Représentation abstraite d'un détroit : flux pétroliers convergeant dans un passage étroit entre deux masses côtières sombres, route maritime en pointillés et navires stylisés

Pourquoi le détroit d'Ormuz commande le prix mondial du pétrole

Entre le golfe Persique et la mer d'Oman, un passage maritime de quelques dizaines de kilomètres de large concentre à lui seul l'essentiel du risque pétrolier mondial : le détroit d'Ormuz. En temps normal, environ un baril sur cinq consommés dans le monde y transite, soit près de 20 millions de barils par jour selon l'Agence internationale de l'énergie, auxquels s'ajoute une part majeure du gaz naturel liquéfié. Depuis le début de la guerre en Iran, le 28 février 2026, cette statistique abstraite est devenue une expérience grandeur nature : le trafic y a été largement interrompu dès les premiers jours de mars, et le marché pétrolier a connu l'une des secousses les plus violentes de son histoire.

Un goulet sans équivalent dans la géographie de l'énergie

La force d'Ormuz tient à ce qui converge vers lui : les terminaux d'exportation d'Arabie saoudite, des Émirats arabes unis, du Koweït, d'Irak, du Qatar et de l'Iran chargent l'essentiel de leurs cargaisons à l'intérieur du golfe Persique, et il n'existe qu'une seule sortie maritime. Aucun autre point du système énergétique mondial ne combine un tel volume et une telle absence d'alternative : les autres passages stratégiques, comme le canal de Suez ou le détroit de Malacca, peuvent être contournés par des routes plus longues. Ormuz, lui, ne se contourne pas par la mer.

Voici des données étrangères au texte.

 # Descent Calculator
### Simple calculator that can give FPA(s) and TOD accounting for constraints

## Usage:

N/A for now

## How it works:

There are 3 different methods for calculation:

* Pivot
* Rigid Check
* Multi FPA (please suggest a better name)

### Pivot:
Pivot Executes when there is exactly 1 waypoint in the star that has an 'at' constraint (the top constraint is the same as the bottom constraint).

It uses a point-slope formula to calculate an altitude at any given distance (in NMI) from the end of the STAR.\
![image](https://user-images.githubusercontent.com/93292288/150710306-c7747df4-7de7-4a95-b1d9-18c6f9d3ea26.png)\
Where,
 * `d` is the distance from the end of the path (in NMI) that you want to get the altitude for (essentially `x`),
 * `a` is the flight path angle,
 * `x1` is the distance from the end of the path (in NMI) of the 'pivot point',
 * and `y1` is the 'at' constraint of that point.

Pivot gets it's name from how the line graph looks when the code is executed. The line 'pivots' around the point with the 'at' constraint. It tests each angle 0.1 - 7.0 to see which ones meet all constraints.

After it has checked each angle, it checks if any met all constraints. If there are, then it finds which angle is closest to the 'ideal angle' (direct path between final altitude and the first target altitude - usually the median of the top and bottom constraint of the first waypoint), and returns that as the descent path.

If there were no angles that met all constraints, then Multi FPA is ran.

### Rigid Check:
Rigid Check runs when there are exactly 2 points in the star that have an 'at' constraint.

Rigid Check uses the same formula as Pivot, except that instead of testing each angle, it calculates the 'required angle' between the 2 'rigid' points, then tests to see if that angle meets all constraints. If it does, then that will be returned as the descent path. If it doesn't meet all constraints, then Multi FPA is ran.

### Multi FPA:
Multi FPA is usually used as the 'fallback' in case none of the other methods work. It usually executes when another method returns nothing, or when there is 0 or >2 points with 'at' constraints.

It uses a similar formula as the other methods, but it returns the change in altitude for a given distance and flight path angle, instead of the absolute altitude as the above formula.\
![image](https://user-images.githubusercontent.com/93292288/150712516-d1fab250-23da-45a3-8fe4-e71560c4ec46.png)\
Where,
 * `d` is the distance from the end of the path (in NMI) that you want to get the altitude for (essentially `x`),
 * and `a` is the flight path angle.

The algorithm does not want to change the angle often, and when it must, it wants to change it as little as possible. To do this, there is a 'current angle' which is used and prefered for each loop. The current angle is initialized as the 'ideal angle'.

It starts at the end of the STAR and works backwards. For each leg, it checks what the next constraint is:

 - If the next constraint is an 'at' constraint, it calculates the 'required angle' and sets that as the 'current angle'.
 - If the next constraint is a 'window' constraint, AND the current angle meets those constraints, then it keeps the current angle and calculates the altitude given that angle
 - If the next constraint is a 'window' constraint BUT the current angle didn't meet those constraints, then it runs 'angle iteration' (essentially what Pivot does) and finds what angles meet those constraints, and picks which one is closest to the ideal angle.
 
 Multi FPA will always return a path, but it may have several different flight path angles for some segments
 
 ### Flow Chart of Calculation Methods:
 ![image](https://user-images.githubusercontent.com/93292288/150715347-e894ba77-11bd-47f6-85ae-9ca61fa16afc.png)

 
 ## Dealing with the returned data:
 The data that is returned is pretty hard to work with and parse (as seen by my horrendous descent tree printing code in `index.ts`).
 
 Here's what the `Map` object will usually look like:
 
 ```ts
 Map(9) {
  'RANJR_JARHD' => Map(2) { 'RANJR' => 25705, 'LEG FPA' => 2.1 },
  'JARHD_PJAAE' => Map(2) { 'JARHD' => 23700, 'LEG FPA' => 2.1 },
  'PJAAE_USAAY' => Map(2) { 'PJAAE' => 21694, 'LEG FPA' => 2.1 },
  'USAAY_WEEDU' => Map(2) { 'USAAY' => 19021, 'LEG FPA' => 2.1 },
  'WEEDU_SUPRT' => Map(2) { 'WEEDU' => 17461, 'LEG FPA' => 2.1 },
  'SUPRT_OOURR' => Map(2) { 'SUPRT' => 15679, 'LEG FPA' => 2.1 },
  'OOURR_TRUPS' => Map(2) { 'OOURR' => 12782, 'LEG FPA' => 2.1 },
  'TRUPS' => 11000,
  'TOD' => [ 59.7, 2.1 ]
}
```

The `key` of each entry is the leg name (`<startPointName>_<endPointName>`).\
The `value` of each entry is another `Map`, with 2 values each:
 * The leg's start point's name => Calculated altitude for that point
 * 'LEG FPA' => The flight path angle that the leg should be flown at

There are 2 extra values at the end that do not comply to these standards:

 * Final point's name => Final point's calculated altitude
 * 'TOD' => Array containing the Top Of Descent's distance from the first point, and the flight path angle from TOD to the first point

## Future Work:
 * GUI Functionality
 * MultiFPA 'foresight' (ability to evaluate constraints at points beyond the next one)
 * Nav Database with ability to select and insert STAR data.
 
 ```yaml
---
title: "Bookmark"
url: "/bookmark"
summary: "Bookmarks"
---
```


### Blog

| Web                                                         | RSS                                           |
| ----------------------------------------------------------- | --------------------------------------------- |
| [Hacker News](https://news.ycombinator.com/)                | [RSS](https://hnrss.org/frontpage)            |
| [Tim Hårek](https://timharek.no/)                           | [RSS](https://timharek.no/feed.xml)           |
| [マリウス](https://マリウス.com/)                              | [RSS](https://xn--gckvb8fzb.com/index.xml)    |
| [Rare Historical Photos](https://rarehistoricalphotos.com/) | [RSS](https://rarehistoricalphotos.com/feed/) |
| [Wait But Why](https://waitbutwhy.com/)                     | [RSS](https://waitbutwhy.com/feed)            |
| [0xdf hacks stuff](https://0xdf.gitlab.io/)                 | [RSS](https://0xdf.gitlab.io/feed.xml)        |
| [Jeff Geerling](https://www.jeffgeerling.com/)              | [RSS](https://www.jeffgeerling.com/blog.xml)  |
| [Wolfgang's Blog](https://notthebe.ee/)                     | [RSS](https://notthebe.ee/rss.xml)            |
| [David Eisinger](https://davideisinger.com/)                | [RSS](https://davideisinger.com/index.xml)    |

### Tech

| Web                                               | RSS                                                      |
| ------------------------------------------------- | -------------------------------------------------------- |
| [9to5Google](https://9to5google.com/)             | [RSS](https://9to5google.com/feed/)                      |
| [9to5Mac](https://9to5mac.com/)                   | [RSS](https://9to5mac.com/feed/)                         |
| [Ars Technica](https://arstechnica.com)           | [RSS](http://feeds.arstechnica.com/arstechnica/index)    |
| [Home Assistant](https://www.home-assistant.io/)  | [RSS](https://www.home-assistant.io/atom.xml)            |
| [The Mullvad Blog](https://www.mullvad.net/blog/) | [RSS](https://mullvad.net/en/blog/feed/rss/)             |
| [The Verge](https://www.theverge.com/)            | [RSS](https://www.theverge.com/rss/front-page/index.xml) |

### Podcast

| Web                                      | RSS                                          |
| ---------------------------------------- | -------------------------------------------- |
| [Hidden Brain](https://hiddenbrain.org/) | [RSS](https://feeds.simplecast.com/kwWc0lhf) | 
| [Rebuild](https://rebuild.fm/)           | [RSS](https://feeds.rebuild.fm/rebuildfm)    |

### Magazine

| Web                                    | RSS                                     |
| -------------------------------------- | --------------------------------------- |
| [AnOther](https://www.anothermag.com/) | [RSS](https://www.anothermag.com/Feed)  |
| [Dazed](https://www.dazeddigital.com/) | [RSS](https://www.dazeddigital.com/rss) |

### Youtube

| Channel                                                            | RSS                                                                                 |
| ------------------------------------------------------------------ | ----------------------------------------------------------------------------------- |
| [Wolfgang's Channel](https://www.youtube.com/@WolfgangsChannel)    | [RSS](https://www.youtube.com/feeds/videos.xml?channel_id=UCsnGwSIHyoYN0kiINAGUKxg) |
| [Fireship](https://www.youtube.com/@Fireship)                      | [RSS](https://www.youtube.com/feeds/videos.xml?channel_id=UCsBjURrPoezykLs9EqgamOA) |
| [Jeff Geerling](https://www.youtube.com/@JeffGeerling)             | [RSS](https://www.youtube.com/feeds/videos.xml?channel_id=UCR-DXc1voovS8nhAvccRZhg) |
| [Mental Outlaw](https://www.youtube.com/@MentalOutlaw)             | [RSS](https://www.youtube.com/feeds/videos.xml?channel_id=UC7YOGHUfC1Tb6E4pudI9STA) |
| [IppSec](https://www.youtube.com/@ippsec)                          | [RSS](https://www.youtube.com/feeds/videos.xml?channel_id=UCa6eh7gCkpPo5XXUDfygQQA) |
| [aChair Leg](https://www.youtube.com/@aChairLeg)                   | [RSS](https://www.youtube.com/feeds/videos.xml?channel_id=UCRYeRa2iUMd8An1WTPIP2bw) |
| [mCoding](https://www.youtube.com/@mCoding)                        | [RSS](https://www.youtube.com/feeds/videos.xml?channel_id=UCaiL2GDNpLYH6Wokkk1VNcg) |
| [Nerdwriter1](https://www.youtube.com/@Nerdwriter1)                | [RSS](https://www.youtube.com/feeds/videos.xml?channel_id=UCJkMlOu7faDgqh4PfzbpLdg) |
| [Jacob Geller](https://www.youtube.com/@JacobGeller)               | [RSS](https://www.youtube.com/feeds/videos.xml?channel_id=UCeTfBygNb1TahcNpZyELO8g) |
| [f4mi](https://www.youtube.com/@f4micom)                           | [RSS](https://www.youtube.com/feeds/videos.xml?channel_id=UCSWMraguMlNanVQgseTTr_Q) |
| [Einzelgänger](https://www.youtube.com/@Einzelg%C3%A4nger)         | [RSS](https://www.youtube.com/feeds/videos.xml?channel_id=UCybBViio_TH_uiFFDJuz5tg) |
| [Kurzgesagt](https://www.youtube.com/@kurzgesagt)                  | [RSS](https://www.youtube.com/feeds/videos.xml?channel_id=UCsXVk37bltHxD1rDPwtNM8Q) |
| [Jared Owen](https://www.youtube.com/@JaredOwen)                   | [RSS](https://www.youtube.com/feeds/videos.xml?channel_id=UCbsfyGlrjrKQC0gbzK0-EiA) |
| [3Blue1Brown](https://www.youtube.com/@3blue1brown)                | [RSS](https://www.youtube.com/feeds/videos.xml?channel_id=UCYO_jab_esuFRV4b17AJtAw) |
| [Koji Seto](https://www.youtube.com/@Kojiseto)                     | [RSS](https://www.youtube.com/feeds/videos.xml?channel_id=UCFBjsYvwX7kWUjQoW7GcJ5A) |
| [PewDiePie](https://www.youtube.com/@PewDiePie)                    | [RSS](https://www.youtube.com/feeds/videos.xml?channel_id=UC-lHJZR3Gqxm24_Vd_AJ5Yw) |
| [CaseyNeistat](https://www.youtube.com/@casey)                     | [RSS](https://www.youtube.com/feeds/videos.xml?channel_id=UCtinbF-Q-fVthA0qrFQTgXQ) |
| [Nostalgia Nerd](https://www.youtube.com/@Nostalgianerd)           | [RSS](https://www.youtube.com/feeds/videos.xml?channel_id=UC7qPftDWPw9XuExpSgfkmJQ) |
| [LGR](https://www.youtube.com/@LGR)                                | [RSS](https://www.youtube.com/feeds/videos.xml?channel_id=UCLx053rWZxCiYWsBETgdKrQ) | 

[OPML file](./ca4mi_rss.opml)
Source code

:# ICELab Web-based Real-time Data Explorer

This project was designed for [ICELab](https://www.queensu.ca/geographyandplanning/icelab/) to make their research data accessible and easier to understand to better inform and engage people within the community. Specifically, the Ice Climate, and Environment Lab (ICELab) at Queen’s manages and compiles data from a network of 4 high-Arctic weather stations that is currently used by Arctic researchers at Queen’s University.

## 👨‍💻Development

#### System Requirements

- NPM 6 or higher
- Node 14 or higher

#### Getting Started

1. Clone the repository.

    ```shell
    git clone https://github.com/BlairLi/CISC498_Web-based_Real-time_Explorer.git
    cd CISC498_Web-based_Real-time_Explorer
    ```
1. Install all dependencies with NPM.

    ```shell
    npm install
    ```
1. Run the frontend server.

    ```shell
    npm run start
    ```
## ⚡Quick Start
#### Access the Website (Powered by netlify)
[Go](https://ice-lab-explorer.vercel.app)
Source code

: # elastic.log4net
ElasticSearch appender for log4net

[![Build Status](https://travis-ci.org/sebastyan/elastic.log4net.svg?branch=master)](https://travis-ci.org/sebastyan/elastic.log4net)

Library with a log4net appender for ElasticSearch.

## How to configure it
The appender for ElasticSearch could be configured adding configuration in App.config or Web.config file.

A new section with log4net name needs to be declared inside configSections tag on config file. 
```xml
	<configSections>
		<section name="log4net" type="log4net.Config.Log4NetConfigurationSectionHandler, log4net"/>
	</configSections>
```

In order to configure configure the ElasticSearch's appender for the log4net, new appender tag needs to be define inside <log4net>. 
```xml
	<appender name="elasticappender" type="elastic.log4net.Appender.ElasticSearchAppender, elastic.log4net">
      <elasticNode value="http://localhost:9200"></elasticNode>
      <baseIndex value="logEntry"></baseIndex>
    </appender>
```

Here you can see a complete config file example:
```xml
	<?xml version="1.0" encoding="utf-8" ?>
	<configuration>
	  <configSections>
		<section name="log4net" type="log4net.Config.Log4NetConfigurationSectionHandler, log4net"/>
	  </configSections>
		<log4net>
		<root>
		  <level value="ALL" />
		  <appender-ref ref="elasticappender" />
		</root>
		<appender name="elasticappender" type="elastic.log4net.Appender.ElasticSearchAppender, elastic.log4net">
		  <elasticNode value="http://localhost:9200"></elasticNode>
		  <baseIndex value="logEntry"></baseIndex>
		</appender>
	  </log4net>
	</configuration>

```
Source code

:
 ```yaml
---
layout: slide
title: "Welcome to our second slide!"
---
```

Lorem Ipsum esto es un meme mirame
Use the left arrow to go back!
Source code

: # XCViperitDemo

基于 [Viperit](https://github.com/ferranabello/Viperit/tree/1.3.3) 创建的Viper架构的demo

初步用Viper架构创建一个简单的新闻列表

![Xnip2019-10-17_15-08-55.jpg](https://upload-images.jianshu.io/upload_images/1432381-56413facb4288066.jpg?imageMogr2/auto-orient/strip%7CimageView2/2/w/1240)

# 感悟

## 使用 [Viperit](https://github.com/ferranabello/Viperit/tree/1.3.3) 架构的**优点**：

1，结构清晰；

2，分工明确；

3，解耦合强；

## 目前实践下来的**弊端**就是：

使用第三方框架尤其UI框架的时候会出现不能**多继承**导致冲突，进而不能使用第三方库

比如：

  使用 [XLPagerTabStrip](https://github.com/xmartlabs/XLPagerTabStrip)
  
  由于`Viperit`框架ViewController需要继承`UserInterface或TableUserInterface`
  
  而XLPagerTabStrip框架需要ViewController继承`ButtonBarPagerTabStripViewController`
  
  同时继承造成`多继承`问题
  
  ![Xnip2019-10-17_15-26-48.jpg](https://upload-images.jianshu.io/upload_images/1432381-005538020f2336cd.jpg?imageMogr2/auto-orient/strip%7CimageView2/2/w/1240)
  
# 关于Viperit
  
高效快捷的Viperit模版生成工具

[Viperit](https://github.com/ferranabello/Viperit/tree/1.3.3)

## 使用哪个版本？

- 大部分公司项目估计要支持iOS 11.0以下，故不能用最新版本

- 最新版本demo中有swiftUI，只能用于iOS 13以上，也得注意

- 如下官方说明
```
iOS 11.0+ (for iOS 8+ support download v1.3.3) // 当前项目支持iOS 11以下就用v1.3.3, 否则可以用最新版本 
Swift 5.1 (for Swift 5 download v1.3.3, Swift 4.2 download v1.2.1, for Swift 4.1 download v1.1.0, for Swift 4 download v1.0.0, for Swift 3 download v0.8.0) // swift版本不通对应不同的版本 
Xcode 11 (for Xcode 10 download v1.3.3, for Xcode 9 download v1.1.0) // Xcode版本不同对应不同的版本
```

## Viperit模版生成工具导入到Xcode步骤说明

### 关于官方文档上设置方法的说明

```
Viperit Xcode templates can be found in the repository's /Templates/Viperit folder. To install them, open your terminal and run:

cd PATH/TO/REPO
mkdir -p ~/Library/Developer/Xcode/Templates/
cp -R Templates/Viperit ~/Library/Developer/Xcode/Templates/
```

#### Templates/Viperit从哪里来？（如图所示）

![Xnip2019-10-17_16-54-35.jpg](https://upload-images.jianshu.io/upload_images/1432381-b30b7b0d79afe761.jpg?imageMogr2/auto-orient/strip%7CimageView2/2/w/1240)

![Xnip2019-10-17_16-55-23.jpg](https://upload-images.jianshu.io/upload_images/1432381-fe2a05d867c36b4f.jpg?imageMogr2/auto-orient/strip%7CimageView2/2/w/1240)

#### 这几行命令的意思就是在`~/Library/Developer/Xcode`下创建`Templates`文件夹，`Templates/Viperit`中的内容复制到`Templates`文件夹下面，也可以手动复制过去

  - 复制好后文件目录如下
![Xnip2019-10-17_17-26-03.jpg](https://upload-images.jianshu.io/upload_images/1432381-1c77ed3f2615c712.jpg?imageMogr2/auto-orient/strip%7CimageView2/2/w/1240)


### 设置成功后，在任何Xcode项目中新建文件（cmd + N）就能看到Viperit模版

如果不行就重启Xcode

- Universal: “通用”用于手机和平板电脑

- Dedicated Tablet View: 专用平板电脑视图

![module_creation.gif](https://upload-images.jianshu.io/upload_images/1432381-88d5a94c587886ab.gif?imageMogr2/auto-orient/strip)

Les échappatoires terrestres existent, mais elles sont étroites. Deux oléoducs permettent d'éviter le détroit : la ligne Est-Ouest saoudienne, qui relie les champs de l'Est du royaume au port de Yanbu sur la mer Rouge, et le tube émirati de 380 kilomètres qui court de Habshan au port de Fujairah, situé au-delà du détroit, avec une capacité d'environ 1,8 million de barils par jour. Ensemble, ces contournements représentent une capacité estimée entre 3,5 et 5,5 millions de barils par jour, quand les flux passant par Ormuz en temps normal sont trois à cinq fois supérieurs. En cas de fermeture, la plus grande partie des barils du Golfe n'a donc tout simplement pas d'issue.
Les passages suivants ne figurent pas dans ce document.